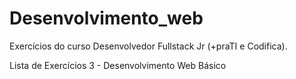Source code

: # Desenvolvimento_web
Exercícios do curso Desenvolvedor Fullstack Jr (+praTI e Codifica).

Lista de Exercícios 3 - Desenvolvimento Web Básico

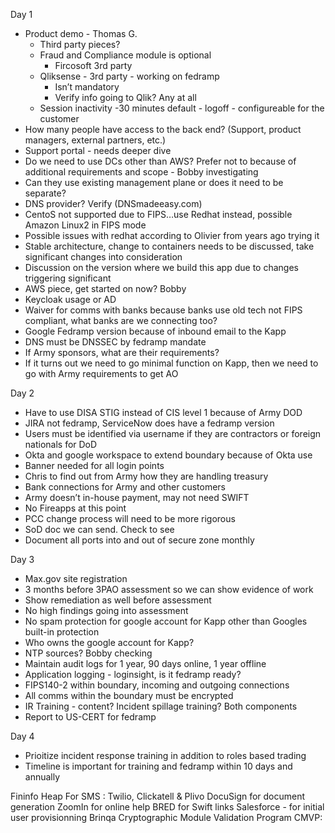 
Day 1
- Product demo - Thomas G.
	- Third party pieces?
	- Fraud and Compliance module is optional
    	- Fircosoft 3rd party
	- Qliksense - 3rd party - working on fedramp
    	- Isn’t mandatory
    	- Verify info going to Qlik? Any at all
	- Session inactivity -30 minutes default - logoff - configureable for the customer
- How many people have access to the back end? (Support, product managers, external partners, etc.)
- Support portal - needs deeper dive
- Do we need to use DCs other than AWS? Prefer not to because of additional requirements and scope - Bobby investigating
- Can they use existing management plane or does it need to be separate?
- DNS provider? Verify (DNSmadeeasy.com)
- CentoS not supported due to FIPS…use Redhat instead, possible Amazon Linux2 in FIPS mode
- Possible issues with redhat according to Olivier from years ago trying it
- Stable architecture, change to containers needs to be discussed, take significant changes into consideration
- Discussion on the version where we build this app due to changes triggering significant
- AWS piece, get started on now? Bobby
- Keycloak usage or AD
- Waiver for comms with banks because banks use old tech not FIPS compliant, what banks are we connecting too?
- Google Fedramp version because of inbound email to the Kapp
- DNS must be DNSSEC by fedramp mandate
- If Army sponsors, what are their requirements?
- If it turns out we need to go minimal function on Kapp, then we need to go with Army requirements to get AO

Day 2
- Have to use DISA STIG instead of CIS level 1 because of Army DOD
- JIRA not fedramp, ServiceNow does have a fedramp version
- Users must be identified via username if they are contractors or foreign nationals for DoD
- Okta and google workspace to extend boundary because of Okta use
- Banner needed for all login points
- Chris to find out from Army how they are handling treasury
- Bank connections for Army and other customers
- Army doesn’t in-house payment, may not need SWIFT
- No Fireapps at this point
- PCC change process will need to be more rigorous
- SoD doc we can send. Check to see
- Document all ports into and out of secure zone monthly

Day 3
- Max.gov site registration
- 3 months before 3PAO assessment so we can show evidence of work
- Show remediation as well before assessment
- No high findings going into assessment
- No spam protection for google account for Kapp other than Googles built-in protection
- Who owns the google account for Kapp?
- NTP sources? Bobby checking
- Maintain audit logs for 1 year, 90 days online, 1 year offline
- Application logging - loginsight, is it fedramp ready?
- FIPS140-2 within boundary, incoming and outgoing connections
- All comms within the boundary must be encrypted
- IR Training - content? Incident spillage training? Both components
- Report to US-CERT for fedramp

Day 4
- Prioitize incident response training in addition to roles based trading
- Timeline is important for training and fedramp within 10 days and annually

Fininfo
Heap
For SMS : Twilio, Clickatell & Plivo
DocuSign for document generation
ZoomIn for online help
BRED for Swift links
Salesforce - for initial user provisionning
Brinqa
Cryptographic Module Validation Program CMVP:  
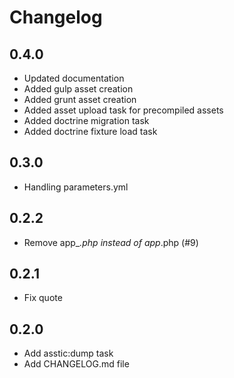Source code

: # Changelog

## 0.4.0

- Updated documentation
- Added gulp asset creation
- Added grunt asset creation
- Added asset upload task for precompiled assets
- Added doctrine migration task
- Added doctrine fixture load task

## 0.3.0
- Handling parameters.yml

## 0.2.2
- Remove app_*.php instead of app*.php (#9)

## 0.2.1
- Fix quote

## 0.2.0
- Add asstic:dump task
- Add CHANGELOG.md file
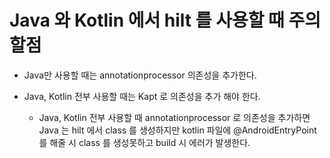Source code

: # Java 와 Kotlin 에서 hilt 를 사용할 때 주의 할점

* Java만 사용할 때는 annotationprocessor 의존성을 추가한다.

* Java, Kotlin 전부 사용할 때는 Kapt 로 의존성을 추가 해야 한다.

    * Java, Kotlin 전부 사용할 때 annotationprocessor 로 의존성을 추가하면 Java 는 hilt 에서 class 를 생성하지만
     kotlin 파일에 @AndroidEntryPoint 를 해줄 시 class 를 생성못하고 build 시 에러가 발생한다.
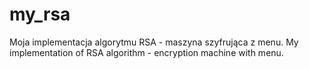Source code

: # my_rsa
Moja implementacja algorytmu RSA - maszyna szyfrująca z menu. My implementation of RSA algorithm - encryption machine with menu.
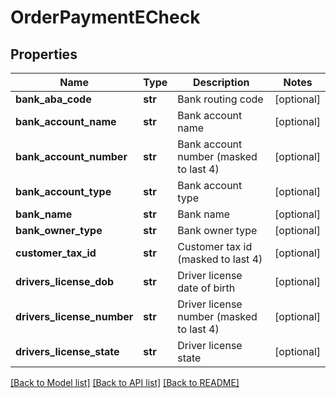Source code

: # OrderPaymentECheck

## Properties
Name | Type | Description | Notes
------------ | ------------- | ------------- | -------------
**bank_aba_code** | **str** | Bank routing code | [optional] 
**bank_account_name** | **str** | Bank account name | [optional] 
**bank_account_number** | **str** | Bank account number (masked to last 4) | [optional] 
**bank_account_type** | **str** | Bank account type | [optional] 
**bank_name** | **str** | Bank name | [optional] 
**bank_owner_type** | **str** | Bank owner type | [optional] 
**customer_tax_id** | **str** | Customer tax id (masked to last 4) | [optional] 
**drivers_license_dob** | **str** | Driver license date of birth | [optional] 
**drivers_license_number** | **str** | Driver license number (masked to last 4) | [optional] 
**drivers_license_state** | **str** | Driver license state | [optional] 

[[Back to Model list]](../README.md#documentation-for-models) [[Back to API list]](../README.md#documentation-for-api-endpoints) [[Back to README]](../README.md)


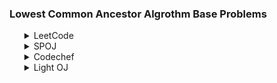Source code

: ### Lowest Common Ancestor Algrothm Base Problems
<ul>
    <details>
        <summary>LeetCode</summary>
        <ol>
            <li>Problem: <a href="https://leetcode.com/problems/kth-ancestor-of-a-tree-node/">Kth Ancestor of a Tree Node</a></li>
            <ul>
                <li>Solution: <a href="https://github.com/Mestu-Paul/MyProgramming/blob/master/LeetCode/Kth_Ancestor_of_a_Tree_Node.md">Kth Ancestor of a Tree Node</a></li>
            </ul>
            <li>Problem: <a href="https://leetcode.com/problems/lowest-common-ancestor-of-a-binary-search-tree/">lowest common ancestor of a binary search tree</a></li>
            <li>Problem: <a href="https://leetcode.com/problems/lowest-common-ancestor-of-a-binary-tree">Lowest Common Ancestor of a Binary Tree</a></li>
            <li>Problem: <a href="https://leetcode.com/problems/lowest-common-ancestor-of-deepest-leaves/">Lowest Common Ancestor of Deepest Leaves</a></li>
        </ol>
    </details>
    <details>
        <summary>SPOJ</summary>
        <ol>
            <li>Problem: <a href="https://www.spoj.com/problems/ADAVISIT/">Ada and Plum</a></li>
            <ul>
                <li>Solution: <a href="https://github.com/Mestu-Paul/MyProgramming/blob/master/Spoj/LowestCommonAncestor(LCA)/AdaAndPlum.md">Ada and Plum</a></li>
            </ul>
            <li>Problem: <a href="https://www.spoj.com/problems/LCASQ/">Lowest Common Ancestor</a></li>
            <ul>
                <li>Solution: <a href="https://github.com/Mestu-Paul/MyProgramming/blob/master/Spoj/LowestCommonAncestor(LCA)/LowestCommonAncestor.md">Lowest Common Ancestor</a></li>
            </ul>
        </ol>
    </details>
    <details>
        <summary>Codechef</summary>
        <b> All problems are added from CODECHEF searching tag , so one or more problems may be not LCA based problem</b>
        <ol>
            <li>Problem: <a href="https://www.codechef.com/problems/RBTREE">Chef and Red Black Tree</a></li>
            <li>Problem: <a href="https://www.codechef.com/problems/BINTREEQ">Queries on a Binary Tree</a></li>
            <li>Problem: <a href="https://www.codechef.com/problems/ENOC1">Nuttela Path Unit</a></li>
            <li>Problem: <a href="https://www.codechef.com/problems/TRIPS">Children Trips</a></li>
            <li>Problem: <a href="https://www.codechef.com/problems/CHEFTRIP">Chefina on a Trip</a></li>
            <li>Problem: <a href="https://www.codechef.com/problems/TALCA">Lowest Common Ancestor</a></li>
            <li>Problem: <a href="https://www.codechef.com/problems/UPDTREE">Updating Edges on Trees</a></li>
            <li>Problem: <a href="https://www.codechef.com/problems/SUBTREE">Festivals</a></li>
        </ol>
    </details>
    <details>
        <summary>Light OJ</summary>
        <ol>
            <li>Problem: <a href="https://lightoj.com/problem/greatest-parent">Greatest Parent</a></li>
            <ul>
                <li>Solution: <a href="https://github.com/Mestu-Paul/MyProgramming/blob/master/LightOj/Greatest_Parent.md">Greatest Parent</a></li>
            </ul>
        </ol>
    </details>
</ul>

Task statement — Lines from the start of the listing above through the line holding "- Qliksense - 3rd party - working on fedramp" are to be duplicated exactly, and nothing more; leave out the pictures.

Task output —
Source code

: # Desenvolvimento_web
Exercícios do curso Desenvolvedor Fullstack Jr (+praTI e Codifica).

Lista de Exercícios 3 - Desenvolvimento Web Básico

Day 1
- Product demo - Thomas G.
	- Third party pieces?
	- Fraud and Compliance module is optional
    	- Fircosoft 3rd party
	- Qliksense - 3rd party - working on fedramp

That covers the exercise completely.